Build execution is routed through sora-execution::ExecutionContext. The default context enables parallel work through Rayon, while library callers can construct a serial context or a fixed-size thread pool and pass it through the _with_context pipeline/input/export APIs.

Data Format

The primary data source is generated Excel .xlsx. Each table declares its workbook and sheet in schema:

[tables.source]
format = "xlsx"
file = "Item.xlsx"
sheet = "Item"

The CLI can also read TOML, JSON, YAML, and CSV row data through --default-source-format or per-table source.format. JSON/YAML table files are arrays of row objects; when source.file points to a directory, every matching JSON/YAML file is read as one row object. CSV files use a header row matching schema field names. Validation checks non-optional fields, unknown fields, primitive compatibility, enum values, ranges, struct fields, references, map keys, and singleton row counts.

Inline object fields can use tuple parsing when JSON is too verbose for table editing. Define a struct, then set parser = { kind = "tuple" } on a struct<T> field:

[[structs]]
name = "ResourceCost"

[[structs.fields]]
name = "kind"
type = "enum<ResourceType>"

[[structs.fields]]
name = "id"
type = "i32"

[[structs.fields]]
name = "count"
type = "i32"

[[tables.fields]]
name = "cost"
type = "struct<ResourceCost>"
parser = { kind = "tuple" }

The table cell is filled in struct field order:

Item,2003,4

Lists of small inline structs can use tuple_list. The default item separator is |, and each item still uses comma-separated struct fields:

[[tables.fields]]
name = "materials"
type = "list<struct<ResourceCost>>"
parser = { kind = "tuple_list" }
Item,2003,4|Gold,0,1000

Use item_separator when ; is preferred:

parser = { kind = "tuple_list", item_separator = ";" }
Item,2003,4;Gold,0,1000

Generated Excel templates expand tuple struct fields in the #type row, for example struct<ResourceCost>(kind: enum<ResourceType>, id: i32, count: i32) or list<struct<ResourceCost>>(kind: enum<ResourceType>, id: i32, count: i32), and include the same shape in the cell note.

Exporter Architecture

Exporters implement a common DataExporter trait and are selected by format name through ExporterRegistry.
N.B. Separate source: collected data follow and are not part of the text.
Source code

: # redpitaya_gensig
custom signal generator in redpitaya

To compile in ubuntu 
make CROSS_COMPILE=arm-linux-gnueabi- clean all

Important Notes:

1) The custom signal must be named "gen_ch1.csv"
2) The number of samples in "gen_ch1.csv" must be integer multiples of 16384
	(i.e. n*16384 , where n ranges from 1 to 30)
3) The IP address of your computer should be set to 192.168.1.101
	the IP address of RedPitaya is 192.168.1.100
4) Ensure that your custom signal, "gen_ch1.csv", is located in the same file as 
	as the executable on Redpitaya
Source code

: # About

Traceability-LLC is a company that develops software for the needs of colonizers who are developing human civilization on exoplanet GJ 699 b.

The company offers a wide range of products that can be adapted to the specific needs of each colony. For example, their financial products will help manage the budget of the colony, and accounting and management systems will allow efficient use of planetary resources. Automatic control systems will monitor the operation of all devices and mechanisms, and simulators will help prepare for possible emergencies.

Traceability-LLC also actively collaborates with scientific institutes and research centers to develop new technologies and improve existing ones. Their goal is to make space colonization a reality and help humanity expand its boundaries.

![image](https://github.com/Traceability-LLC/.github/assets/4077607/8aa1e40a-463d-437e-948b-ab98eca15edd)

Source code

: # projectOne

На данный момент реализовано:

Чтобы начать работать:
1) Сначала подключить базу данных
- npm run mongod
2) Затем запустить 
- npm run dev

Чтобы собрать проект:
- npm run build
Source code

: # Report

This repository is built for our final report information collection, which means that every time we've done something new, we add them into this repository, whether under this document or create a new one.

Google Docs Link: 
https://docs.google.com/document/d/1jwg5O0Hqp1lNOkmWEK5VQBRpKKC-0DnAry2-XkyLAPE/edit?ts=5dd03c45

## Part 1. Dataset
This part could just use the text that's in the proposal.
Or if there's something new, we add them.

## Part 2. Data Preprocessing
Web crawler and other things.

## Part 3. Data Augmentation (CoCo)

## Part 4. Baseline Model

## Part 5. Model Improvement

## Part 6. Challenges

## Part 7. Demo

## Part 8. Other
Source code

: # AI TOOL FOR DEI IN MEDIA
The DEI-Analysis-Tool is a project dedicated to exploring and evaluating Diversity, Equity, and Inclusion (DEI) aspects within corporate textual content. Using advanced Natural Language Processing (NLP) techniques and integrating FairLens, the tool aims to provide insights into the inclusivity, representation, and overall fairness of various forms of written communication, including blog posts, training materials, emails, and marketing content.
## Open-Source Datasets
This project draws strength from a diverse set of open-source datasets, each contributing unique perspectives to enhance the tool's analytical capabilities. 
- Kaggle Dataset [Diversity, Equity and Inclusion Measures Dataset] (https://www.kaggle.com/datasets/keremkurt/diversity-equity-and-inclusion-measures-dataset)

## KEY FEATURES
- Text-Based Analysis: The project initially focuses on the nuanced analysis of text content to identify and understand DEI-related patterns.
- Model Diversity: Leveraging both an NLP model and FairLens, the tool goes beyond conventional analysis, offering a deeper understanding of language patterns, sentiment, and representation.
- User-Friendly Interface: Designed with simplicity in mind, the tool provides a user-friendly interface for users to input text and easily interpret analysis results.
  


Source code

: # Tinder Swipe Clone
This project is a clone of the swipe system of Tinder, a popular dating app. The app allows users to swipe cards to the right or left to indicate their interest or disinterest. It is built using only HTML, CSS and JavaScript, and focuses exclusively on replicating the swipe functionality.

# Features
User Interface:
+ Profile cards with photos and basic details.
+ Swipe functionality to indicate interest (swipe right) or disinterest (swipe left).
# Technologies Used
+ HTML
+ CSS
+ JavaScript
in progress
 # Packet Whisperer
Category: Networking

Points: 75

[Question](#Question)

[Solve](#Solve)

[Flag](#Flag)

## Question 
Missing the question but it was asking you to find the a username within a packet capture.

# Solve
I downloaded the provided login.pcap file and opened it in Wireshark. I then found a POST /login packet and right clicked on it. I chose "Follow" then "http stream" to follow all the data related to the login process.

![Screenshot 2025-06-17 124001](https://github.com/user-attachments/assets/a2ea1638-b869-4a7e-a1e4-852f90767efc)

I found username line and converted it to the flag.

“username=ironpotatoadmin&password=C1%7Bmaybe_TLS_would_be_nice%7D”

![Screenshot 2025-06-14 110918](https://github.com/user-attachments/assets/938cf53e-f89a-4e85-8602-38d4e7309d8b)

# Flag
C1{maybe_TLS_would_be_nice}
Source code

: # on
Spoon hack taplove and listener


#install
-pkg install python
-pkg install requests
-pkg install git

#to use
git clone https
Built-in formats are:

  • binary: writes a production-oriented .sora bundle file.
  • json-debug: writes deterministic per-table JSON files for inspection.
  • json: writes a runtime JSON bundle.
  • cbor: writes a runtime CBOR bundle.
  • sora-protobuf: writes a Sora value-model Protobuf bundle.
  • proto: writes a typed Protobuf bundle.

The binary bundle uses a language-neutral sectioned layout: a fixed header, a section directory, a schema section, and one raw table section per table. Compression is none at the section level.

Codegen Architecture

Codegen uses MiniJinja templates embedded into the CLI binary, but type mapping is computed in Rust before rendering. Rust, Kotlin, C#, Java, Scala, Go, C, C++, TypeScript, JavaScript, Erlang, Lua, and Python generation include models plus small binary runtime readers for .sora bundles. Scala generation supports scala_version = "2.12" | "2.13" | "3" with Scala 3 as the default; Scala 3 emits native enum, while Scala 2 emits sealed trait plus case object enums. C generation emits .h/.c files with explicit decode/free lifecycles and supports c_standard = "c99" | "c11" | "c17" | "c23" with c11 as the default. C++ generation emits header-only C++ and supports cpp_standard = "c++11" | "c++14" | "c++17" | "c++20" | "c++23" with c++17 as the default. TypeScript and JavaScript generation target modern ESM and map i64 to bigint; JavaScript generation also emits .d.ts files by default. Erlang generation emits plain .erl modules, maps rows to maps, uses UTF-8 binaries for strings, and supports enum_repr = "atom" | "integer". Lua generation emits EmmyLua annotations for editor type hints and supports lua_version = "5.1", "5.2", "5.3", "5.4", or "luajit"; Lua 5.3/5.4 use string.unpack, while older runtimes get a generated compatibility decoder. Lua, TypeScript, and JavaScript support enum_repr = "string" | "integer".

Excel Template Projection

Sora generates .xlsx templates from schema IR. Header rows include the table name, mode, key, schema hash, field names, field types, rules, and descriptions. These headers are projections for human editing; they are not authoritative schema.